Monday, 30 April 2018 00:00

Tradisi Pasola Sumba

Written by 
Rate this item
(0 votes)

 

 

Pulau Sumba adalah sebuah pulau di Provinsi Nusa Tenggara Timur, Indonesia. Sumba berbatasan dengan Sumbawa di sebelah barat laut, Flores di timur laut, Timor di timur, dan Australia di selatan dan tenggara. Pasola berasal dari kata "sola" atau "hola", yang berarti sejenis lembing kayu yang dipakai untuk saling melempar dari atas kuda yang sedang dipacu kencang oleh dua kelompok yang berlawanan. Pasola merupakan bagian dari serangkaian upacara tradisional yang dilakukan oleh orang Sumba yang masih menganut agama asli yang disebut Marapu atau agama lokal masyarakat sumba.

Permainan pasola diadakan pada empat kampung di kabupaten Sumba Barat. Keempat kampung tersebut antara lain Kodi, Lamboya, Wonokaka, dan Gaura. Pelaksanaan pasola di keempat kampung ini dilakukan secara bergiliran, yaitu antara bulan Februari hingga Maret setiap tahunnya. Menurut cerita rakyat Sumba yang berkembang secara turun temurun, Tradisi Pasola berawal dari kisah seorang janda cantik bernama Rabu Kaba di Kampung Waiwuang yang mempunyai seorang suami bernama Umbu Dulla, salah satu pemimpin di kampung Waiwuang.

Pada suatu hari, Umbu Dulla pamit kepada isterinya untuk pergi melaut bersama dua orang pemimpin adat lainnya yaitu Ngongo Tau Masusu dan Yagi Waikareri. Namun dalam perjalanan, mereka bertiga berubah pikiran dan akhirnya memutuskan untuk pergi ke selatan pantai Sumba untuk bercocok tanam padi. Oleh karena itu, mereka tidak pulang dalam waktu lama sehingga rakyat mereka menganggap mereka telah meninggal di laut. Rakyat pun mengadakan upacara perkabungan. Dalam keadaan yang demikian itulah, janda cantik dari almarhum Umbu Dula, Rabu Kaba terlibat asmara dengan Teda Gaiparona, seorang laki-laki dari Kampung Kodi.

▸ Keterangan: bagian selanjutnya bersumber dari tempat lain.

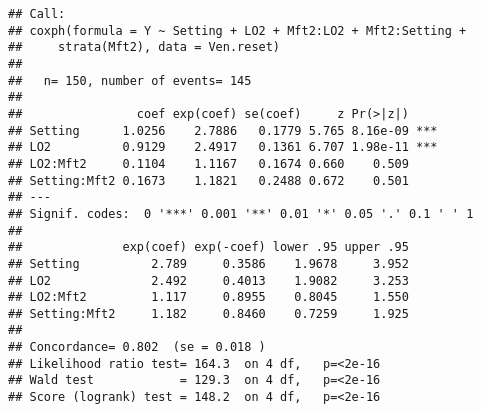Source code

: \documentclass[
]{article}
\newenvironment{Shaded}{\begin{snugshade}}{\end{snugshade}}
\newcommand{\AttributeTok}[1]{\textcolor[rgb]{0.77,0.63,0.00}{#1}}
\newcommand{\CommentTok}[1]{\textcolor[rgb]{0.56,0.35,0.01}{\textit{#1}}}
\newcommand{\DecValTok}[1]{\textcolor[rgb]{0.00,0.00,0.81}{#1}}
\newcommand{\FunctionTok}[1]{\textcolor[rgb]{0.00,0.00,0.00}{#1}}
\newcommand{\NormalTok}[1]{#1}
\newcommand{\OtherTok}[1]{\textcolor[rgb]{0.56,0.35,0.01}{#1}}
\newcommand{\SpecialCharTok}[1]{\textcolor[rgb]{0.00,0.00,0.00}{#1}}
\begin{document}
\begin{Shaded}
\end{Shaded}

\begin{verbatim}
## Call:
## coxph(formula = Y ~ Setting + LO2 + Mft2:LO2 + Mft2:Setting + 
##     strata(Mft2), data = Ven.reset)
## 
##   n= 150, number of events= 145 
## 
##                coef exp(coef) se(coef)     z Pr(>|z|)    
## Setting      1.0256    2.7886   0.1779 5.765 8.16e-09 ***
## LO2          0.9129    2.4917   0.1361 6.707 1.98e-11 ***
## LO2:Mft2     0.1104    1.1167   0.1674 0.660    0.509    
## Setting:Mft2 0.1673    1.1821   0.2488 0.672    0.501    
## ---
## Signif. codes:  0 '***' 0.001 '**' 0.01 '*' 0.05 '.' 0.1 ' ' 1
## 
##              exp(coef) exp(-coef) lower .95 upper .95
## Setting          2.789     0.3586    1.9678     3.952
## LO2              2.492     0.4013    1.9082     3.253
## LO2:Mft2         1.117     0.8955    0.8045     1.550
## Setting:Mft2     1.182     0.8460    0.7259     1.925
## 
## Concordance= 0.802  (se = 0.018 )
## Likelihood ratio test= 164.3  on 4 df,   p=<2e-16
## Wald test            = 129.3  on 4 df,   p=<2e-16
## Score (logrank) test = 148.2  on 4 df,   p=<2e-16
\end{verbatim}

\begin{Shaded}
\end{Shaded}
\end{document}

Sejak peristiwa inilah tradisi pasola dilakukan di Sumba dan Sumba Barat. Tradisi Pasola pun di awali dengan adat nyale. Adat nyale adalah salah satu upacara rasa syukur atas anugerah yang didapatkan, yang ditandai dengan datangnya musim panen dan cacing laut yang melimpah di pinggir pantai. Adat tersebut dilaksanakan pada waktu bulan purnama dan cacing-cacing laut (dalam bahasa setempat disebut nyale) keluar di tepi pantai. Para Rato (pemuka suku) akan memprediksi saat nyale keluar pada pagi hari, setelah hari mulai terang. Setelah nyale pertama didapat oleh Rato, nyale dibawa ke majelis para Rato untuk dibuktikan kebenarannya dan diteliti bentuk serta warnanya. Bila nyale tersebut gemuk, sehat, dan berwarna-warni, pertanda tahun tersebut akan mendapatkan kebaikan dan panen yang berhasil. Sebaliknya, bila nyale kurus dan rapuh, akan didapatkan malapetaka.

Setelah upacara penangkapan nyale sukses yang ditandai dengan banyaknya hasil tangkapan yang kemudian “disidangkan” di hadapan Majlis Para Rato, maka setelah itulah upacara pasola dapat dilaksanakan. Pasola dilaksanakan di lapangan yang luas sebagai “medan pertempuran” dan disaksikan oleh seluruh warga dan wisatawan baik lokal maupun internasional. Setiap kelompok yang terlibat dalam pasola terdiri dari sekitari 100 orang pemuda bersenjatakan sola atau tombak yang terbuat dari kayu berujung tumpul dan berdiameter kira-kira 1,5 cm.

Kedua kelompok pemuda tersebut saling berhadap-hadapan dan saling menyerang layaknya sebuah peperangan sungguhan antara dua kelompok kesatria Sumba. Dalam pelaksanaannya, tradisi pasola tidak jarang memakan korban jiwa. Dalam kepercayaan Marapu, korban yang terjatuh merupakan orang yang mendapatkan hukuman dari para Dewa karena telah melakukan dosa dan kesalahan dan darah yang tercucur dianggap dapat menandakan kesuburan tanah dan tanaman pada musim tanam mendatang. Bagaimana pendengar? Apakah Anda tertarik untuk menyaksikan langsung tradisi Pasola tersebut?. Anda dapat datang langsung ke pulau Sumba, Nusa Tenggara Timur, Indonesia.